» **Directions**
All pictures are to be skipped; retype only the lines from the top of the entries through the line with "<li>password</li>", both included.
[Opening Supplied material section]
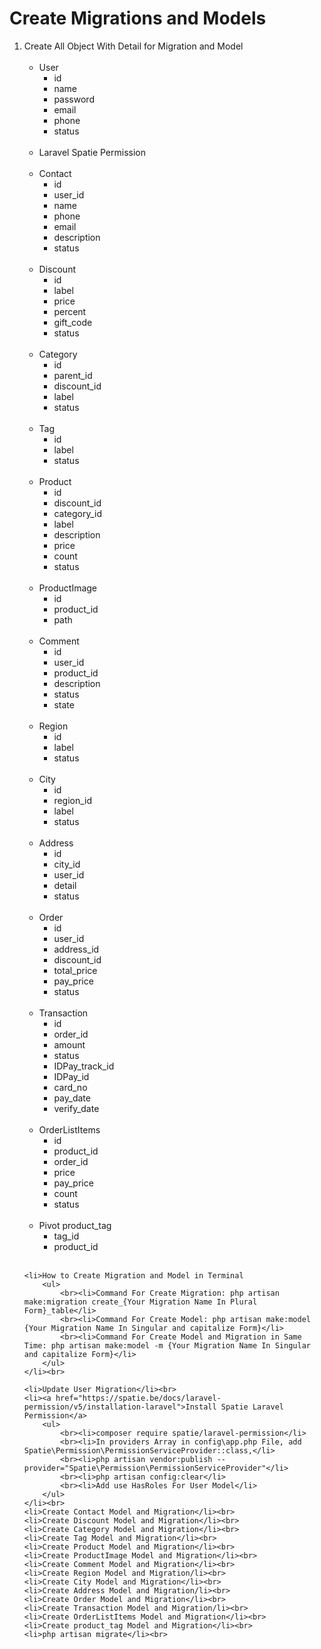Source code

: # Create Migrations and Models

<ol>
    <li>Create All Object With Detail for Migration and Model
        <ul>
            <br><li>User
                <ul>
                    <li>id</li>
                    <li>name</li>
                    <li>password</li>
                    <li>email</li>
                    <li>phone</li>
                    <li>status</li>
                </ul>
            </li>
            <br><li>Laravel Spatie Permission</li>
            <br><li>Contact
                <ul>
                    <li>id</li>
                    <li>user_id</li>
                    <li>name</li>
                    <li>phone</li>
                    <li>email</li>
                    <li>description</li>
                    <li>status</li>
                </ul>
            </li>
            <br><li>Discount
                <ul>
                    <li>id</li>
                    <li>label</li>
                    <li>price</li>
                    <li>percent</li>
                    <li>gift_code</li>
                    <li>status</li>
                </ul>
            </li>
            <br><li>Category
                <ul>
                    <li>id</li>
                    <li>parent_id</li>
                    <li>discount_id</li>
                    <li>label</li>
                    <li>status</li>
                </ul>
            </li>
            <br><li>Tag
                <ul>
                    <li>id</li>
                    <li>label</li>
                    <li>status</li>
                </ul>
            </li>
            <br><li>Product
                <ul>
                    <li>id</li>
                    <li>discount_id</li>
                    <li>category_id</li>
                    <li>label</li>
                    <li>description</li>
                    <li>price</li>
                    <li>count</li>
                    <li>status</li>
                </ul>
            </li>
            <br><li>ProductImage
                <ul>
                    <li>id</li>
                    <li>product_id</li>
                    <li>path</li>
                </ul>
            </li>
            <br><li>Comment
                <ul>
                    <li>id</li>
                    <li>user_id</li>
                    <li>product_id</li>
                    <li>description</li>
                    <li>status</li>
                    <li>state</li>
                </ul>
            </li>
            <br><li>Region
                <ul>
                    <li>id</li>
                    <li>label</li>
                    <li>status</li>
                </ul>
            </li>
            <br><li>City
                <ul>
                    <li>id</li>
                    <li>region_id</li>
                    <li>label</li>
                    <li>status</li>
                </ul>
            </li>
            <br><li>Address
                <ul>
                    <li>id</li>
                    <li>city_id</li>
                    <li>user_id</li>
                    <li>detail</li>
                    <li>status</li>
                </ul>
            </li>
            <br><li>Order
                <ul>
                    <li>id</li>
                    <li>user_id</li>
                    <li>address_id</li>
                    <li>discount_id</li>
                    <li>total_price</li>
                    <li>pay_price</li>
                    <li>status</li>
                </ul>
            </li>
            <br><li>Transaction
                <ul>
                    <li>id</li>
                    <li>order_id</li>
                    <li>amount</li>
                    <li>status</li>
                    <li>IDPay_track_id</li>
                    <li>IDPay_id</li>
                    <li>card_no</li>
                    <li>pay_date</li>
                    <li>verify_date</li>
                </ul>
            </li>
            <br><li>OrderListItems
                <ul>
                    <li>id</li>
                    <li>product_id</li>
                    <li>order_id</li>
                    <li>price</li>
                    <li>pay_price</li>
                    <li>count</li>
                    <li>status</li>
                </ul>
            </li>
            <br><li>Pivot product_tag
                <ul>
                    <li>tag_id</li>
                    <li>product_id</li>
                </ul>
            </li>
        </ul>
    </li><br>
    
    <li>How to Create Migration and Model in Terminal
        <ul>
            <br><li>Command For Create Migration: php artisan make:migration create_{Your Migration Name In Plural Form}_table</li>
            <br><li>Command For Create Model: php artisan make:model {Your Migration Name In Singular and capitalize Form}</li>
            <br><li>Command For Create Model and Migration in Same Time: php artisan make:model -m {Your Migration Name In Singular and capitalize Form}</li>
        </ul>
    </li><br>
    
    <li>Update User Migration</li><br>
    <li><a href="https://spatie.be/docs/laravel-permission/v5/installation-laravel">Install Spatie Laravel Permission</a>
        <ul>
            <br><li>composer require spatie/laravel-permission</li>
            <br><li>In providers Array in config\app.php File, add Spatie\Permission\PermissionServiceProvider::class,</li>
            <br><li>php artisan vendor:publish --provider="Spatie\Permission\PermissionServiceProvider"</li>
            <br><li>php artisan config:clear</li>
            <br><li>Add use HasRoles For User Model</li>
        </ul>
    </li><br>
    <li>Create Contact Model and Migration</li><br>
    <li>Create Discount Model and Migration</li><br>
    <li>Create Category Model and Migration</li><br>
    <li>Create Tag Model and Migration</li><br>
    <li>Create Product Model and Migration</li><br>
    <li>Create ProductImage Model and Migration</li><br>
    <li>Create Comment Model and Migration</li><br>
    <li>Create Region Model and Migration/li><br>
    <li>Create City Model and Migration</li><br>
    <li>Create Address Model and Migration/li><br>
    <li>Create Order Model and Migration</li><br>
    <li>Create Transaction Model and Migration/li><br>
    <li>Create OrderListItems Model and Migration</li><br>
    <li>Create product_tag Model and Migration</li><br>
    <li>php artisan migrate</li><br>
</ol>
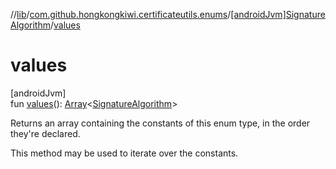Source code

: //[lib](../../../index.md)/[com.github.hongkongkiwi.certificateutils.enums](../index.md)/[[androidJvm]SignatureAlgorithm](index.md)/[values](values.md)

# values

[androidJvm]\
fun [values](values.md)(): [Array](https://kotlinlang.org/api/latest/jvm/stdlib/kotlin/-array/index.html)&lt;[SignatureAlgorithm](index.md)&gt;

Returns an array containing the constants of this enum type, in the order they're declared.

This method may be used to iterate over the constants.
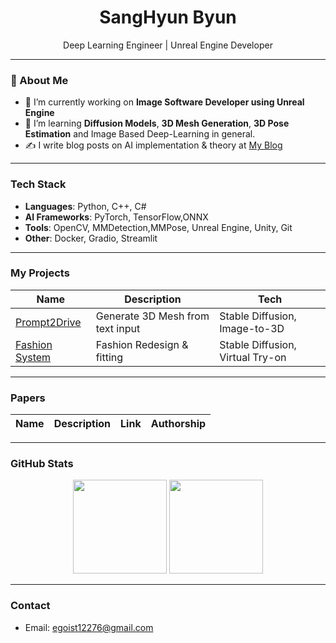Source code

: <h1 align="center">SangHyun Byun</h1>

<p align="center">
  Deep Learning Engineer | Unreal Engine Developer
</p>

---

### 🌱 About Me
- 🔭 I’m currently working on **Image Software Developer using Unreal Engine**
- 🌱 I’m learning **Diffusion Models**, **3D Mesh Generation**, **3D Pose Estimation** and Image Based Deep-Learning in general.
- ✍️ I write blog posts on AI implementation & theory at [My Blog](https://ggoosae.tistory.com/)

---

### Tech Stack
- **Languages**: Python, C++, C#
- **AI Frameworks**: PyTorch, TensorFlow,ONNX
- **Tools**: OpenCV, MMDetection,MMPose, Unreal Engine, Unity, Git
- **Other**: Docker, Gradio, Streamlit

---

### My Projects
| Name | Description | Tech |
|------|-------------|------|
| [Prompt2Drive](https://github.com/ShByeon3968/Diffusion-Tool) | Generate 3D Mesh from text input | Stable Diffusion, Image-to-3D |
| [Fashion System](https://github.com/ShByeon3968/CLIP_Fashion) | Fashion Redesign & fitting | Stable Diffusion, Virtual Try-on |

---
### Papers
| Name | Description | Link | Authorship |
|------|-------------|------|------|

---

### GitHub Stats
<p align="center">
  <img src="https://github-readme-stats.vercel.app/api?username=ShByeon3968&show_icons=true&theme=github_dark" height="150" />
  <img src="https://github-readme-stats.vercel.app/api/top-langs/?username=ShByeon3968&layout=compact&theme=github_dark" height="150" />
</p>

---

### Contact
- Email: egoist12276@gmail.com

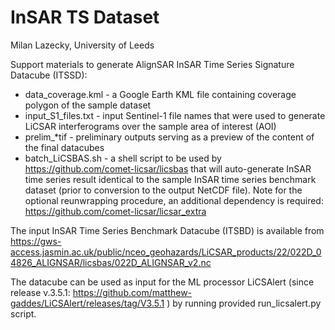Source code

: # InSAR TS Dataset
Milan Lazecky, University of Leeds

Support materials to generate AlignSAR InSAR Time Series Signature Datacube (ITSSD):
- data_coverage.kml - a Google Earth KML file containing coverage polygon of the sample dataset
- input_S1_files.txt - input Sentinel-1 file names that were used to generate LiCSAR interferograms over the sample area of interest (AOI)
- prelim_*tif - preliminary outputs serving as a preview of the content of the final datacubes
- batch_LiCSBAS.sh - a shell script to be used by https://github.com/comet-licsar/licsbas that will auto-generate InSAR time series result identical to the sample InSAR time series benchmark dataset (prior to conversion to the output NetCDF file). Note for the optional reunwrapping procedure, an additional dependency is required: https://github.com/comet-licsar/licsar_extra

The input InSAR Time Series Benchmark Datacube (ITSBD) is available from https://gws-access.jasmin.ac.uk/public/nceo_geohazards/LiCSAR_products/22/022D_04826_ALIGNSAR/licsbas/022D_ALIGNSAR_v2.nc

The datacube can be used as input for the ML processor LiCSAlert (since release v.3.5.1: https://github.com/matthew-gaddes/LiCSAlert/releases/tag/V3.5.1 ) by running provided run_licsalert.py script.
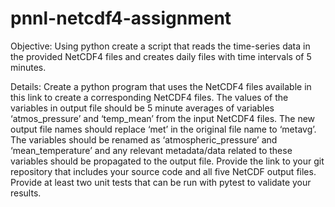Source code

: # pnnl-netcdf4-assignment

Objective:  Using python create a script that reads the time-series data in the provided NetCDF4 files and creates daily files with time intervals of 5 minutes.

Details:  Create a python program that uses the NetCDF4 files available in this link to create a corresponding NetCDF4 files.  The values of the variables in output file should be 5 minute averages of variables ‘atmos_pressure’ and ‘temp_mean’ from the input NetCDF4 files.  The new output file names should replace ‘met’ in the original file name to ‘metavg’.   The variables should be renamed as ‘atmospheric_pressure’ and ‘mean_temperature’ and any relevant metadata/data related to these variables should be propagated to the output file. Provide the link to your git repository that includes your source code and all five NetCDF output files. Provide at least two unit tests that can be run with pytest to validate your results.
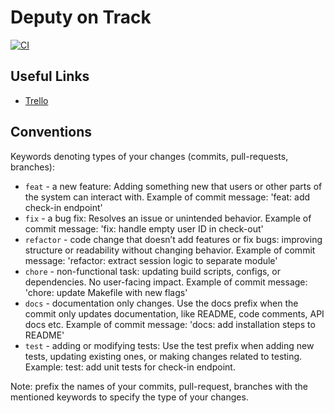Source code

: # Deputy on Track
[![CI](https://github.com/The-Deputy-s-Dev-Party/deputy-on-track/actions/workflows/run_uts.yml/badge.svg)](https://github.com/The-Deputy-s-Dev-Party/deputy-on-track/actions/workflows/run_uts.yml)


## Useful Links
- [Trello](https://trello.com/b/oDkMzePx/deputy-on-track)

## Conventions
Keywords denoting types of your changes (commits, pull-requests, branches):
- `feat` - a new feature: Adding something new that users or other parts of the system can interact with.
Example of commit message: 'feat: add check-in endpoint'
- `fix` - a bug fix: Resolves an issue or unintended behavior.
Example of commit message: 'fix: handle empty user ID in check-out'
- `refactor` - code change that doesn’t add features or fix bugs: improving structure or readability without changing behavior.
Example of commit message: 'refactor: extract session logic to separate module'
- `chore` - non-functional task: updating build scripts, configs, or dependencies. No user-facing impact.
Example of commit message: 'chore: update Makefile with new flags'
- `docs` - documentation only changes. Use the docs prefix when the commit only updates documentation, like README, code comments, API docs etc.
Example of commit message: 'docs: add installation steps to README'
- `test` - adding or modifying tests: Use the test prefix when adding new tests, updating existing ones, or making changes related to testing.
Example: test: add unit tests for check-in endpoint.

Note: prefix the names of your commits, pull-request, branches with the mentioned keywords to specify the type of your changes.
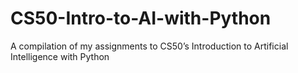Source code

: # CS50-Intro-to-AI-with-Python
A compilation of my assignments to CS50’s Introduction to Artificial Intelligence with Python
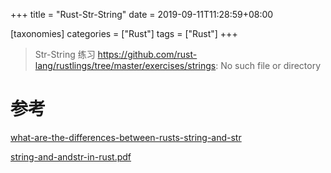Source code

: +++
title = "Rust-Str-String"
date =  2019-09-11T11:28:59+08:00

[taxonomies]
categories = ["Rust"]
tags = ["Rust"]
+++

> Str-String 练习
> https://github.com/rust-lang/rustlings/tree/master/exercises/strings: No such file or directory

# 参考
[what-are-the-differences-between-rusts-string-and-str](https://stackoverflow.com/questions/24158114/what-are-the-differences-between-rusts-string-and-str)

[string-and-andstr-in-rust.pdf](https://github.com/jeenalee/zines/blob/master/string-and-andstr-in-rust.pdf)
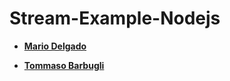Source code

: Stream-Example-Nodejs
============================================

* **[Mario Delgado](https://github.com/peachepe)**

* **[Tommaso Barbugli](https://github.com/tbarbugli)**
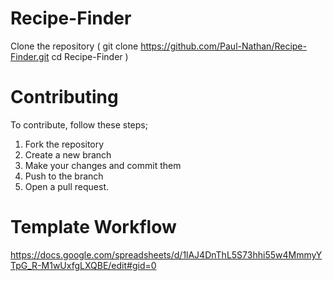 # Recipe-Finder
Clone the repository ( git clone https://github.com/Paul-Nathan/Recipe-Finder.git 
cd Recipe-Finder )
# Contributing
To contribute, follow these steps;
1. Fork the repository
2. Create a new branch
3. Make your changes and commit them
4. Push to the branch
5. Open a pull request.
# Template Workflow
https://docs.google.com/spreadsheets/d/1lAJ4DnThL5S73hhi55w4MmmyYTpG_R-M1wUxfgLXQBE/edit#gid=0
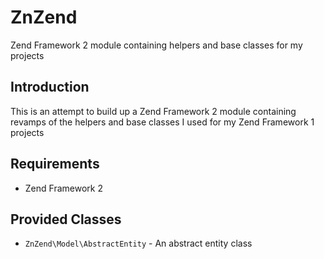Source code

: ZnZend
======

Zend Framework 2 module containing helpers and base classes for my projects

## Introduction

This is an attempt to build up a Zend Framework 2 module containing revamps of
the helpers and base classes I used for my Zend Framework 1 projects

## Requirements

* Zend Framework 2

Provided Classes
----------------

* `ZnZend\Model\AbstractEntity` - An abstract entity class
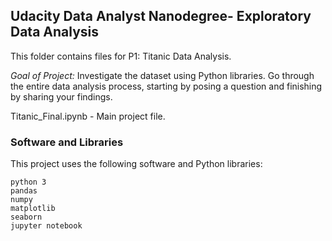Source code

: ## Udacity Data Analyst Nanodegree- Exploratory Data Analysis

This folder contains files for P1: Titanic Data Analysis.

*Goal of Project:* 
Investigate the dataset using Python libraries. Go through the entire data analysis process, starting by posing a question and finishing by sharing your findings.

Titanic_Final.ipynb - Main project file.

### Software and Libraries

This project uses the following software and Python libraries:

    python 3
    pandas 
    numpy 
    matplotlib
    seaborn 
    jupyter notebook

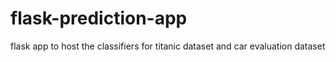 # flask-prediction-app
flask app to host the classifiers for titanic dataset and car evaluation dataset
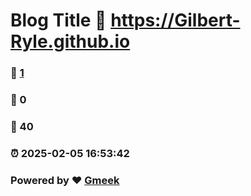 # Blog Title :link: https://Gilbert-Ryle.github.io 
### :page_facing_up: [1](https://Gilbert-Ryle.github.io/tag.html) 
### :speech_balloon: 0 
### :hibiscus: 40 
### :alarm_clock: 2025-02-05 16:53:42 
### Powered by :heart: [Gmeek](https://github.com/Meekdai/Gmeek)

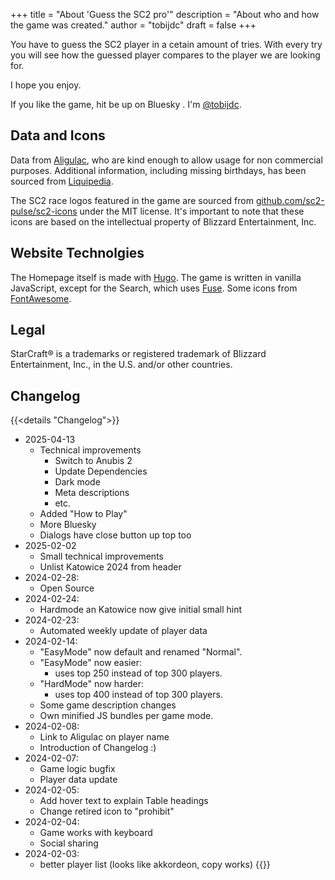 +++
title = "About 'Guess the SC2 pro'"
description = "About who and how the game was created."
author = "tobijdc"
draft = false
+++

You have to guess the SC2 player in a cetain amount of tries.
With every try you will see how the guessed player compares to the player we are looking for.

I hope you enjoy.

If you like the game, hit be up on Bluesky <i class="fa-brands fa-bluesky"></i>. I'm [@tobijdc](https://bsky.app/profile/tobijdc.bsky.social).

## Data and Icons

Data from [Aligulac](http://aligulac.com/), who are kind enough to allow usage for non commercial purposes.
Additional information, including missing birthdays, has been sourced from [Liquipedia](https://liquipedia.net/starcraft2/).

The SC2 race logos featured in the game are sourced from [github.com/sc2-pulse/sc2-icons](https://github.com/sc2-pulse/sc2-icons) under the MIT license. It's important to note that these icons are based on the intellectual property of Blizzard Entertainment, Inc.

## Website Technolgies

The Homepage itself is made with [Hugo](https://gohugo.io/).
The game is written in vanilla JavaScript, except for the Search, which uses [Fuse](https://www.fusejs.io/).
Some icons from [FontAwesome](https://fontawesome.com/).

## Legal

StarCraft® is a trademarks or registered trademark of Blizzard Entertainment, Inc., in the U.S. and/or other countries.

## Changelog

{{<details  "Changelog">}}
- 2025-04-13
  - Technical improvements
    - Switch to Anubis 2
    - Update Dependencies
    - Dark mode
    - Meta descriptions
    - etc.
  - Added "How to Play"
  - More Bluesky
  - Dialogs have close button up top too
- 2025-02-02
  - Small technical improvements
  - Unlist Katowice 2024 from header
- 2024-02-28:
  - Open Source
- 2024-02-24:
  - Hardmode an Katowice now give initial small hint
- 2024-02-23:
  - Automated weekly update of player data
- 2024-02-14:
  - "EasyMode" now default and renamed "Normal".
  - "EasyMode" now easier:
    - uses top 250 instead of top 300 players.
  - "HardMode" now harder:
    - uses top 400 instead of top 300 players.
  - Some game description changes
  - Own minified JS bundles per game mode.
- 2024-02-08:
  - Link to Aligulac on player name
  - Introduction of Changelog :)
- 2024-02-07:
  - Game logic bugfix
  - Player data update
- 2024-02-05:
  - Add hover text to explain Table headings
  - Change retired icon to "prohibit"
- 2024-02-04:
  - Game works with keyboard
  - Social sharing
- 2024-02-03:
  - better player list (looks like akkordeon, copy works)
{{</details>}}
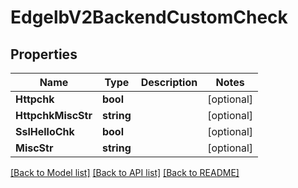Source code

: # EdgelbV2BackendCustomCheck

## Properties
Name | Type | Description | Notes
------------ | ------------- | ------------- | -------------
**Httpchk** | **bool** |  | [optional] 
**HttpchkMiscStr** | **string** |  | [optional] 
**SslHelloChk** | **bool** |  | [optional] 
**MiscStr** | **string** |  | [optional] 

[[Back to Model list]](../README.md#documentation-for-models) [[Back to API list]](../README.md#documentation-for-api-endpoints) [[Back to README]](../README.md)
[Closing Supplied material section]
» **Answer section**
Source code

: # Create Migrations and Models

<ol>
    <li>Create All Object With Detail for Migration and Model
        <ul>
            <br><li>User
                <ul>
                    <li>id</li>
                    <li>name</li>
                    <li>password</li>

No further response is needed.